PROMPT – Retype all of the data word for word, without pictures.

[Items from a data source]
***
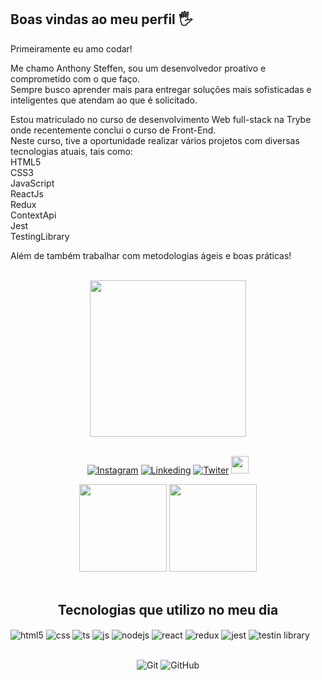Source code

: ## Boas vindas ao meu perfil 🖐️

Primeiramente eu amo codar!<br> 

Me chamo Anthony Steffen, sou um desenvolvedor proativo e comprometido com o que faço.<br> 
Sempre busco aprender mais para entregar soluções mais sofisticadas e inteligentes que atendam ao que é solicitado. 

Estou matriculado no curso de desenvolvimento Web full-stack na Trybe onde recentemente conclui o curso de Front-End.<br> 
Neste curso, tive a oportunidade realizar vários projetos com diversas tecnologias atuais, tais como:<br> 
HTML5<br> 
CSS3<br> 
JavaScript<br> 
ReactJs<br> 
Redux<br> 
ContextApi<br> 
Jest<br> 
TestingLibrary<br> 

Além de também trabalhar com metodologias ágeis e boas práticas!


<div align="center">
<br>
<img src="https://avatars.githubusercontent.com/u/89876617?s=400&u=6e5a1f4cd0fbbff44cb2e04318aa1b7097604418&v=4" width="250px" />
</div>


<br>

<!-- SOCIAL MIDIA -->
<div align="center">
  
[![Instagram](https://img.shields.io/badge/Instagram-E4405F?style=for-the-badge&logo=instagram&logoColor=white)](https://www.instagram.com/_anthony.steffen_)
[![Linkeding](https://img.shields.io/badge/LinkedIn-0077B5?style=for-the-badge&logo=linkedin&logoColor=white)](https://www.linkedin.com/in/anthony-steffen-dev/)
[![Twiter](https://img.shields.io/badge/Twitter-1DA1F2?style=for-the-badge&logo=twitter&logoColor=white)](https://twitter.com/4nth0ny_Steffen)
  <a href="mailto:anthony.steffen@outlook.com.br" target="_blank"><img src="https://play-lh.googleusercontent.com/D1Dz2BjPYev_oyksKXsdtAS66a_2Ql-sklpzTnwR9lqnDG_P5lAJEtfR70FudJ0XMA=s48-rw" style='width: 28px' target="_blank" ></a>  
</div>  

<!-- GITHUB STATUS -->
<div align="center">
  <img height="140em" src="https://github-readme-stats.vercel.app/api?username=anthony-steffen&show_icons=true&theme=dark&include_all_commits=true&count_private=true"/>
  <img height="140em" src="https://github-readme-stats.vercel.app/api/top-langs/?username=anthony-steffen&layout=compact&langs_count=10&theme=dark"/>  

  <!-- TEMAS: dark, radical, merko, gruvbox, tokyonight, onedark, cobalt, synthwave, highcontrast, dracula -->
</div>

<br>
<div align="center">
<h2> Tecnologias que utilizo no meu dia </h2>
</div>

<div style="display: inline_block">
  <img align="center" alt="html5" src="https://img.shields.io/badge/HTML5-E34F26?style=for-the-badge&logo=html5&logoColor=white" />
  <img align="center" alt="css" src="https://img.shields.io/badge/CSS3-1572B6?style=for-the-badge&logo=css3&logoColor=white" />
  <img align="center" alt="ts" src="https://img.shields.io/badge/TypeScript-007ACC?style=for-the-badge&logo=typescript&logoColor=white" />
  <img align="center" alt="js" src="https://img.shields.io/badge/JavaScript-F7DF1E?style=for-the-badge&logo=javascript&logoColor=black" />
  <img align="center" alt="nodejs" src="https://img.shields.io/badge/Node.js-43853D?style=for-the-badge&logo=node.js&logoColor=white" />
  <img align="center" alt="react" src="https://img.shields.io/badge/React-525252?style=for-the-badge&logo=react&logoColor=31FAFB" />
  <img align="center" alt="redux" src="https://img.shields.io/badge/Redux-593D88?style=for-the-badge&logo=redux&logoColor=white" />
  <img align="center" alt="jest" src="https://img.shields.io/badge/-jest-%23C21325?style=for-the-badge&logo=jest&logoColor=white" />
  <img align="center" alt="testin library" src="https://img.shields.io/badge/testing%20library-323330?style=for-the-badge&logo=testing-library&logoColor=red" />
   
</div><br/>

<!-- TECNOLOGIAS -->
<div align="center">

![Git](https://img.shields.io/badge/-Git-black?style=flat-square&logo=git)
![GitHub](https://img.shields.io/badge/-GitHub-181717?style=flat-square&logo=github)

</div>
***
RESULT OF THE TASK –
Source code

: ## Boas vindas ao meu perfil 🖐️

Primeiramente eu amo codar!<br> 

Me chamo Anthony Steffen, sou um desenvolvedor proativo e comprometido com o que faço.<br> 
Sempre busco aprender mais para entregar soluções mais sofisticadas e inteligentes que atendam ao que é solicitado. 

Estou matriculado no curso de desenvolvimento Web full-stack na Trybe onde recentemente conclui o curso de Front-End.<br> 
Neste curso, tive a oportunidade realizar vários projetos com diversas tecnologias atuais, tais como:<br> 
HTML5<br> 
CSS3<br> 
JavaScript<br> 
ReactJs<br> 
Redux<br> 
ContextApi<br> 
Jest<br> 
TestingLibrary<br> 

Além de também trabalhar com metodologias ágeis e boas práticas!


<div align="center">
<br>
<img src="https://avatars.githubusercontent.com/u/89876617?s=400&u=6e5a1f4cd0fbbff44cb2e04318aa1b7097604418&v=4" width="250px" />
</div>


<br>

<!-- SOCIAL MIDIA -->
<div align="center">
  
[![Instagram](https://img.shields.io/badge/Instagram-E4405F?style=for-the-badge&logo=instagram&logoColor=white)](https://www.instagram.com/_anthony.steffen_)
[![Linkeding](https://img.shields.io/badge/LinkedIn-0077B5?style=for-the-badge&logo=linkedin&logoColor=white)](https://www.linkedin.com/in/anthony-steffen-dev/)
[![Twiter](https://img.shields.io/badge/Twitter-1DA1F2?style=for-the-badge&logo=twitter&logoColor=white)](https://twitter.com/4nth0ny_Steffen)
  <a href="mailto:anthony.steffen@outlook.com.br" target="_blank"><img src="https://play-lh.googleusercontent.com/D1Dz2BjPYev_oyksKXsdtAS66a_2Ql-sklpzTnwR9lqnDG_P5lAJEtfR70FudJ0XMA=s48-rw" style='width: 28px' target="_blank" ></a>  
</div>  

<!-- GITHUB STATUS -->
<div align="center">
  <img height="140em" src="https://github-readme-stats.vercel.app/api?username=anthony-steffen&show_icons=true&theme=dark&include_all_commits=true&count_private=true"/>
  <img height="140em" src="https://github-readme-stats.vercel.app/api/top-langs/?username=anthony-steffen&layout=compact&langs_count=10&theme=dark"/>  

  <!-- TEMAS: dark, radical, merko, gruvbox, tokyonight, onedark, cobalt, synthwave, highcontrast, dracula -->
</div>

<br>
<div align="center">
<h2> Tecnologias que utilizo no meu dia </h2>
</div>

<div style="display: inline_block">
  <img align="center" alt="html5" src="https://img.shields.io/badge/HTML5-E34F26?style=for-the-badge&logo=html5&logoColor=white" />
  <img align="center" alt="css" src="https://img.shields.io/badge/CSS3-1572B6?style=for-the-badge&logo=css3&logoColor=white" />
  <img align="center" alt="ts" src="https://img.shields.io/badge/TypeScript-007ACC?style=for-the-badge&logo=typescript&logoColor=white" />
  <img align="center" alt="js" src="https://img.shields.io/badge/JavaScript-F7DF1E?style=for-the-badge&logo=javascript&logoColor=black" />
  <img align="center" alt="nodejs" src="https://img.shields.io/badge/Node.js-43853D?style=for-the-badge&logo=node.js&logoColor=white" />
  <img align="center" alt="react" src="https://img.shields.io/badge/React-525252?style=for-the-badge&logo=react&logoColor=31FAFB" />
  <img align="center" alt="redux" src="https://img.shields.io/badge/Redux-593D88?style=for-the-badge&logo=redux&logoColor=white" />
  <img align="center" alt="jest" src="https://img.shields.io/badge/-jest-%23C21325?style=for-the-badge&logo=jest&logoColor=white" />
  <img align="center" alt="testin library" src="https://img.shields.io/badge/testing%20library-323330?style=for-the-badge&logo=testing-library&logoColor=red" />
   
</div><br/>

<!-- TECNOLOGIAS -->
<div align="center">

![Git](https://img.shields.io/badge/-Git-black?style=flat-square&logo=git)
![GitHub](https://img.shields.io/badge/-GitHub-181717?style=flat-square&logo=github)

</div>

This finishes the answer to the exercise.